Hotel-Markt fehlen jetzt 170.000 Übernachtungen und vier Millionen Euro
Diese Größenordnungen bestätigt auch Elidérico Viegas, Präsident des regionalen Hotelverbands AHETA. Nach seinen Worten hat Germania jährlich zwischen April und Oktober sogar bislang 30.000 Fluggäste an die Algarve befördert. Der überwiegende Teil, rund 25.000, sei im Rahmen von Angeboten durch Reiseveranstalter angereist. Viegas beziffert den Verlust, den Hotels und Tourismusunternehmen an der Algarve durch den Wegfall der Germania-Passagiere haben, auf rund 170.000 Übernachtungen. "Das entspricht einem Bruttoumsatz von vier Millionen Euro", fügt er an.
Portugals Flughäfen fehlen insgesamt 183.000 Germania-Passagiere
Beim portugiesischen Flughafenunternehmen ANA Aeroportos de Portugal, das zum Vinci-Konzern gehört, geht man davon aus, dass – gemessen an den Planzahlen für 2019 – insgesamt etwa 183.000 Germania-Passagiere fehlen werden: 97.000 in Funchal und Porto Santo, 64.000 in Faro und 22.000 in Porto.
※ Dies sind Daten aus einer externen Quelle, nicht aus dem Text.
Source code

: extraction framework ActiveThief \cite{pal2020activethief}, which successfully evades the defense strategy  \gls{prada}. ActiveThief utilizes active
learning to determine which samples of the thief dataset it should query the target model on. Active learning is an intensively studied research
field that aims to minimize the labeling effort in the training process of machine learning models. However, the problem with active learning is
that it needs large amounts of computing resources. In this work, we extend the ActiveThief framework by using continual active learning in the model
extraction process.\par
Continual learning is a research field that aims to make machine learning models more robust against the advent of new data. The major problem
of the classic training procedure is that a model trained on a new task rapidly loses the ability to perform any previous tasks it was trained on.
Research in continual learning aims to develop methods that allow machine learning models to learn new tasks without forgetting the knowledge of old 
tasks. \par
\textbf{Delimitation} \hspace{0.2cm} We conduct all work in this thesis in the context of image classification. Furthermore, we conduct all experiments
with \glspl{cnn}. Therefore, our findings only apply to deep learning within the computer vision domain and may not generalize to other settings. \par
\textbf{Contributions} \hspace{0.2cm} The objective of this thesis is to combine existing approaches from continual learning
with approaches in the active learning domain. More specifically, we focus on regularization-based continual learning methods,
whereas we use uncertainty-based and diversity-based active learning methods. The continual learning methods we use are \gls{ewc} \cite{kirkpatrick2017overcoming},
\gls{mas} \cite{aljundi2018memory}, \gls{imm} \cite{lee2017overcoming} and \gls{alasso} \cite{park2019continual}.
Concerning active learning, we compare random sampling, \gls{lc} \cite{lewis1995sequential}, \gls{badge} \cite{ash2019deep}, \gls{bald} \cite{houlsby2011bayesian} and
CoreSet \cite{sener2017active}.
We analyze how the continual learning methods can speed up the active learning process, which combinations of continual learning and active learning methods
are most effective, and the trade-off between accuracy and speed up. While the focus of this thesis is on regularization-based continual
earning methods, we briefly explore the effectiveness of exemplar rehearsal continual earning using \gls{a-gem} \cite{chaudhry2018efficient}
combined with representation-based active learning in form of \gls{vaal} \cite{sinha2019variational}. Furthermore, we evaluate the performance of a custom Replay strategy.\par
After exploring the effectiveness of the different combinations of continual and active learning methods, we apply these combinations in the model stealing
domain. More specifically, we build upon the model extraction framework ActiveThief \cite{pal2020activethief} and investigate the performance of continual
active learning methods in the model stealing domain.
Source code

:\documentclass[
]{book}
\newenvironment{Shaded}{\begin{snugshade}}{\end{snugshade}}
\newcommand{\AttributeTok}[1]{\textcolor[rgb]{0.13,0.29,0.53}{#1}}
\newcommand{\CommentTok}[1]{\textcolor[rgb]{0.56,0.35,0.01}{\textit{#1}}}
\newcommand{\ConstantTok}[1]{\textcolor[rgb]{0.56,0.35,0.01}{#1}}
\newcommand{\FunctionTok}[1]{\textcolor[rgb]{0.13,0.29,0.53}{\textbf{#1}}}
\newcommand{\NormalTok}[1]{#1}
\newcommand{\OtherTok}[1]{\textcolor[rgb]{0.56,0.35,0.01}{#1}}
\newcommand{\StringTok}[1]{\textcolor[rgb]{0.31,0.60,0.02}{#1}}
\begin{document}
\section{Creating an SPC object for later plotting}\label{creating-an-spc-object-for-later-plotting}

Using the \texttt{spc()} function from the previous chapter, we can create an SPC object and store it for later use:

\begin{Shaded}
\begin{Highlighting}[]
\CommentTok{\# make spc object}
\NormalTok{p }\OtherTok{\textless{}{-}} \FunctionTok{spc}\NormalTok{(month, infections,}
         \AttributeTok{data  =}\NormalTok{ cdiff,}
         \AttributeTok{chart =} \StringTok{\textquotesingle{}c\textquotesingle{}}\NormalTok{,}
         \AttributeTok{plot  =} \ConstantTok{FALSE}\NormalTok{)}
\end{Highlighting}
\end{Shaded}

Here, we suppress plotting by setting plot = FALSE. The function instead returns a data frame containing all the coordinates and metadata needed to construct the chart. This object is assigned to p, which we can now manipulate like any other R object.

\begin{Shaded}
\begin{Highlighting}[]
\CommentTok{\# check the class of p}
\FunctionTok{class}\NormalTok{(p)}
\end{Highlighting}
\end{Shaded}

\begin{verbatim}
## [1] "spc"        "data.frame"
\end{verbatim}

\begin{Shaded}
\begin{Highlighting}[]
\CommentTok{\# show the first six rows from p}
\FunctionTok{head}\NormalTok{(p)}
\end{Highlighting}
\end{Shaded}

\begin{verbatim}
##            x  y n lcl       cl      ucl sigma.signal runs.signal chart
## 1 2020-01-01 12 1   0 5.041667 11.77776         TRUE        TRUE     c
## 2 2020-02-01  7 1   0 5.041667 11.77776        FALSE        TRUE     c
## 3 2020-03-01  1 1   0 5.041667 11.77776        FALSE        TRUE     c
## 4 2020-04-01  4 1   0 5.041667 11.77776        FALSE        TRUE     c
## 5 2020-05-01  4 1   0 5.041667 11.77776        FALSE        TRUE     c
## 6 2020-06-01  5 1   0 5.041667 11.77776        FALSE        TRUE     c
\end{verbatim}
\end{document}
Die von ANA für Faro genannte Fluggast-Zahl ist demnach also mehr als doppelt so hoch, als von ATA und AHETA angegeben – möglicherweise, weil Ankunft und Abreise doppelt gezählt werden.
Allerdings weist ein Sprecher darauf hin, dass die Auswirkungen des Germania-Konkurses an den insgesamt 55 Millionen Fluggästen gemessen werden müssen, die im vergangenen Jahr auf ANA-Flughäfen in Portugal abgefertigt wurden. Auf Porto entfielen 11,9 Millionen Passagiere, auf Faro 8,7 Millionen und auf Funchal (Madeira) 3,3 Millionen.
"Wir glauben, dass die Attraktivität des Reiseziels Portugal erhalten bleibt. Für jeden betroffenen Flughafen werden ANA und die örtlichen Tourismusunternehmen koordinierte Anstrengungen unternehmen, um neue Fluggesellschaften zu gewinnen, damit die verlorene Kapazität wieder ausgeglichen wird. (ANA-Sprecher)
Der Markt wird vom Potenzial überzeugt, das Germania nutzte
Noch sei es zu früh, über Folgen für den Sommerflugplan 2019 des Flughafens Faro zu sprechen, meint ATA- und RTA-Präsident Fernandes. Derzeit zeichneten sich lediglich "eventuelle kurzfristige Konsequenzen" aus dem Verlust der Flugverbindungen ab. Aber ATA, die Fremdenverkehrsorganisation Turismo de Portugal und der Flughafen Faro seien bestrebt, die Verhandlungen mit anderen Fluggesellschaften zu intensivieren. Ziel soll sein, die "verlorenen Strecken und Flugfrequenzen zu füllen". Fernandes: "Wir wollen die anderen Airlines auch auf das Potenzial aufmerksam machen, das die bisher von Germania bedienten Strecken geboten haben".
Sein AHETA-Kollege Viegas in Albufeira assistiert:
"Die Strategie kann nur darin bestehen, verlorene Germania-Kunden durch andere Fluggesellschaften und Reiseveranstalter aufzufangen und mehr auf komplementäre und alternative Märkte zu setzen".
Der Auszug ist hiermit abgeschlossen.